A while back I wrote a three part post about the various Cardinal Sins of Baseball. The other day I identified another: Throwing out baseballs. I was walking around in a park during one of my son’s soccer practices a saw a couple baseballs in a trash can next to one of the baseball fields. I shook my head in disgust.
A little tape can turn this trash into treasure!
Growing up, baseballs were like gold and because you treated them as such, you NEVER threw one away. The only exception to this was possibly if your dad ran one over with the lawn mower and practically cut it in half. Even then we’d probably find a use for it.
I’ve always felt that the other teams can have the nice uniforms, field screens, batting cages, and the well manicured grass. I’ll focus on the baseballs. Give me a few buckets of baseballs and we’ll compete with anyone. That’s why I never threw out baseballs. You never have enough as it is. To give you an idea …
- Old gameballs go to the bullpen bucket for pitchers to warm-up with.
- Slightly damaged balls become BP balls
- Severely damaged balls become soft toss or tee balls.
- Balls with their covers ripped get taped over to become BP, toss, or tee balls. Athletic tape works best but I’m sure duct tape works fine too.
- Water logged balls (after dried out as best you can) become balls for infield partner drills (short hop drills, bare hand drills, etc.) where the weight of the ball isn’t a huge deal.

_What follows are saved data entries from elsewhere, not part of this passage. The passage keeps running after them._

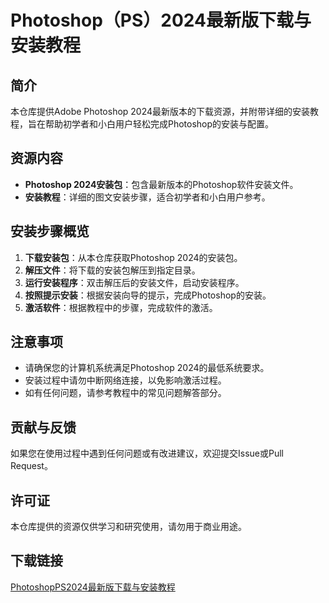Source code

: # Photoshop（PS）2024最新版下载与安装教程

## 简介
本仓库提供Adobe Photoshop 2024最新版本的下载资源，并附带详细的安装教程，旨在帮助初学者和小白用户轻松完成Photoshop的安装与配置。

## 资源内容
- **Photoshop 2024安装包**：包含最新版本的Photoshop软件安装文件。
- **安装教程**：详细的图文安装步骤，适合初学者和小白用户参考。

## 安装步骤概览
1. **下载安装包**：从本仓库获取Photoshop 2024的安装包。
2. **解压文件**：将下载的安装包解压到指定目录。
3. **运行安装程序**：双击解压后的安装文件，启动安装程序。
4. **按照提示安装**：根据安装向导的提示，完成Photoshop的安装。
5. **激活软件**：根据教程中的步骤，完成软件的激活。

## 注意事项
- 请确保您的计算机系统满足Photoshop 2024的最低系统要求。
- 安装过程中请勿中断网络连接，以免影响激活过程。
- 如有任何问题，请参考教程中的常见问题解答部分。

## 贡献与反馈
如果您在使用过程中遇到任何问题或有改进建议，欢迎提交Issue或Pull Request。

## 许可证
本仓库提供的资源仅供学习和研究使用，请勿用于商业用途。

## 下载链接

[PhotoshopPS2024最新版下载与安装教程](https://pan.quark.cn/s/4283e92ccbb0)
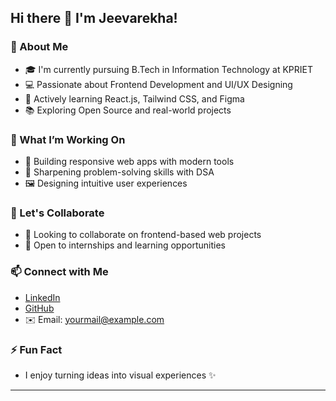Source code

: ## Hi there 👋 I'm Jeevarekha!

<!-- This is a ✨ _special_ ✨ repository because its `README.md` (this file) appears on your GitHub profile -->

### 🚀 About Me
- 🎓 I'm currently pursuing B.Tech in Information Technology at KPRIET  
- 💻 Passionate about Frontend Development and UI/UX Designing  
- 🌱 Actively learning React.js, Tailwind CSS, and Figma  
- 📚 Exploring Open Source and real-world projects  

### 💼 What I’m Working On
- 🔭 Building responsive web apps with modern tools  
- 🧠 Sharpening problem-solving skills with DSA  
- 🖼️ Designing intuitive user experiences  

### 🤝 Let's Collaborate
- 👯 Looking to collaborate on frontend-based web projects  
- 🤔 Open to internships and learning opportunities  

### 📫 Connect with Me
- [LinkedIn](https://www.linkedin.com/in/your-link/)  
- [GitHub](https://github.com/JEEVAREKHA90)  
- ✉️ Email: yourmail@example.com  

### ⚡ Fun Fact
- I enjoy turning ideas into visual experiences ✨

---

<!--
**JEEVAREKHA90/JEEVAREKHA90** is a ✨ _special_ ✨ repository because its `README.md` (this file) appears on your GitHub profile
-->
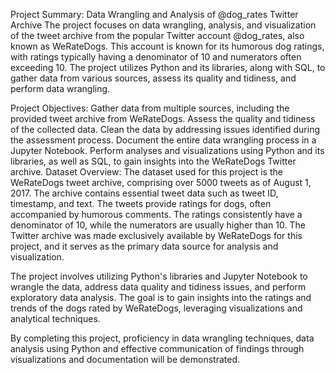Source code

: Project Summary: Data Wrangling and Analysis of @dog_rates Twitter Archive
The project focuses on data wrangling, analysis, and visualization of the tweet archive from the popular Twitter account @dog_rates, also known as WeRateDogs. This account is known for its humorous dog ratings, with ratings typically having a denominator of 10 and numerators often exceeding 10. The project utilizes Python and its libraries, along with SQL, to gather data from various sources, assess its quality and tidiness, and perform data wrangling.

Project Objectives:
Gather data from multiple sources, including the provided tweet archive from WeRateDogs.
Assess the quality and tidiness of the collected data.
Clean the data by addressing issues identified during the assessment process.
Document the entire data wrangling process in a Jupyter Notebook.
Perform analyses and visualizations using Python and its libraries, as well as SQL, to gain insights into the WeRateDogs Twitter archive.
Dataset Overview:
The dataset used for this project is the WeRateDogs tweet archive, comprising over 5000 tweets as of August 1, 2017. The archive contains essential tweet data such as tweet ID, timestamp, and text. The tweets provide ratings for dogs, often accompanied by humorous comments. The ratings consistently have a denominator of 10, while the numerators are usually higher than 10. The Twitter archive was made exclusively available by WeRateDogs for this project, and it serves as the primary data source for analysis and visualization.

The project involves utilizing Python's libraries and Jupyter Notebook to wrangle the data, address data quality and tidiness issues, and perform exploratory data analysis. The goal is to gain insights into the ratings and trends of the dogs rated by WeRateDogs, leveraging visualizations and analytical techniques.

By completing this project, proficiency in data wrangling techniques, data analysis using Python and effective communication of findings through visualizations and documentation will be demonstrated.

Incidentally, all other balls fit into this category as well. Tennis balls, raquet balls, “superballs”, golf balls, Whiffle balls, and all other types and sizes have value in a baseball setting if you use some creativity.
Note: Old habits die slowly. The two water-logged balls in the trash can are currently in my garage drying out. Unless my wife finds them they will be good to go in a month or two!